As developments are made in neural computing, we can continue to push artificial intelligence further. A fairly recent technology, neural networks have been taking over the world of data processing, giving machines advanced capabilities such as object recognition, face recognition, natural language processing, and machine translation.
These sound like simple things, but they were way out of reach for processors until scientists began to find way to make machines behave more like human brains in the way they learned and handled data. To do this, scientists have been focusing on building neuromorphic chips, circuits that operate in a similar fashion to neurons.
Now, a team at Princeton University has found a way to build a neuromorphic chip that uses light to mimic neurons in the brain, and their study has been detailed in Cornell University Library.
The Princeton University researchers developed the world’s first integrated silicon photonic neuromorphic chip.
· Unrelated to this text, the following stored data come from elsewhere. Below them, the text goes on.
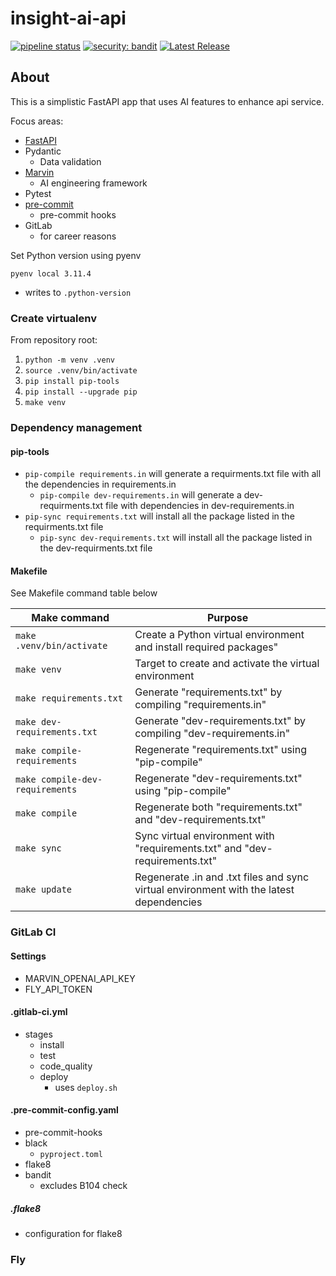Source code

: # insight-ai-api

[![pipeline status](https://gitlab.com/johndutchover/insight-ai-api/badges/main/pipeline.svg)](https://gitlab.com/johndutchover/insight-ai-api/-/commits/main)
[![security: bandit](https://img.shields.io/badge/security-bandit-yellow.svg)](https://github.com/PyCQA/bandit)
[![Latest Release](https://gitlab.com/johndutchover/insight-ai-api/-/badges/release.svg)](https://gitlab.com/johndutchover/insight-ai-api/-/releases)

## About
This is a simplistic FastAPI app that uses AI features to enhance api service.

Focus areas:
- [FastAPI](https://github.com/tiangolo/fastapi)
- Pydantic
  - Data validation
- [Marvin](https://github.com/prefecthq/marvin)
  - AI engineering framework
- Pytest
- [pre-commit](https://github.com/pre-commit/pre-commit)
  - pre-commit hooks
- GitLab
  - for career reasons

Set Python version using pyenv

`pyenv local 3.11.4`
- writes to `.python-version`

### Create virtualenv

From repository root:
1. `python -m venv .venv`
2. `source .venv/bin/activate`
3. `pip install pip-tools`
4. `pip install --upgrade pip`
5. `make venv`

### Dependency management

#### pip-tools

- `pip-compile requirements.in` will generate a requirments.txt file with all the dependencies in requirements.in
  - `pip-compile dev-requirements.in` will generate a dev-requirments.txt file with dependencies in dev-requirements.in
- `pip-sync requirements.txt` will install all the package listed in the requirments.txt file
  - `pip-sync dev-requirements.txt` will install all the package listed in the dev-requirments.txt file

#### Makefile

See Makefile command table below

| Make command                    | Purpose                                                                                 |
|---------------------------------|-----------------------------------------------------------------------------------------|
| `make .venv/bin/activate`       | Create a Python virtual environment and install required packages"                      |
| `make venv`                     | Target to create and activate the virtual environment                                   |
| `make requirements.txt`         | Generate "requirements.txt" by compiling "requirements.in"                              |
| `make dev-requirements.txt`     | Generate "dev-requirements.txt" by compiling "dev-requirements.in"                      |
| `make compile-requirements`     | Regenerate "requirements.txt" using "pip-compile"                                       |
| `make compile-dev-requirements` | Regenerate "dev-requirements.txt" using "pip-compile"                                   |
| `make compile`                  | Regenerate both "requirements.txt" and "dev-requirements.txt"                           |
| `make sync`                     | Sync virtual environment with "requirements.txt" and "dev-requirements.txt"             |
| `make update`                   | Regenerate .in and .txt files and sync virtual environment with the latest dependencies |

### GitLab CI

#### Settings

- MARVIN_OPENAI_API_KEY
- FLY_API_TOKEN

#### .gitlab-ci.yml
- stages
  - install
  - test
  - code_quality
  - deploy
    - uses `deploy.sh`

#### .pre-commit-config.yaml
- pre-commit-hooks
- black
  - `pyproject.toml`
- flake8
- bandit
  - excludes B104 check

##### .flake8
- configuration for flake8

### Fly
This optical computing device features 49 circular nodes etched into semiconductive silicon. Each of these “neuron-like” nodes works with a specific wavelength of light. The light rapidly circulates in the node, and when released, it affects the output of a laser. When the laser output returns to the nodes, it completes the circuit.
The researchers proved that the chip is capable of super-fast computing by demonstrating that it could crunch a mathematical differential equation 1,960 times more quickly than a typical central processing unit, which uses electrons.
The team at Princeton believes that their development can be easily adopted by the industry to bring optical computing into the mainstream for the first time. “Silicon photonic neural networks could represent first forays into a broader class of silicon photonic systems for scalable information processing,” researcher Alexander Tait told MIT Technology Review.
Optical computing and the ultrafast processing speeds it is capable of could be the driving force behind tomorrow’s machine learning tools. Algorithms that predict trends in the stock market, wearable tech that can detect diseases or mitigate conditions like visual impairment, super-smart drones that can improve agriculture…these could just be some of the many applications for optical computing.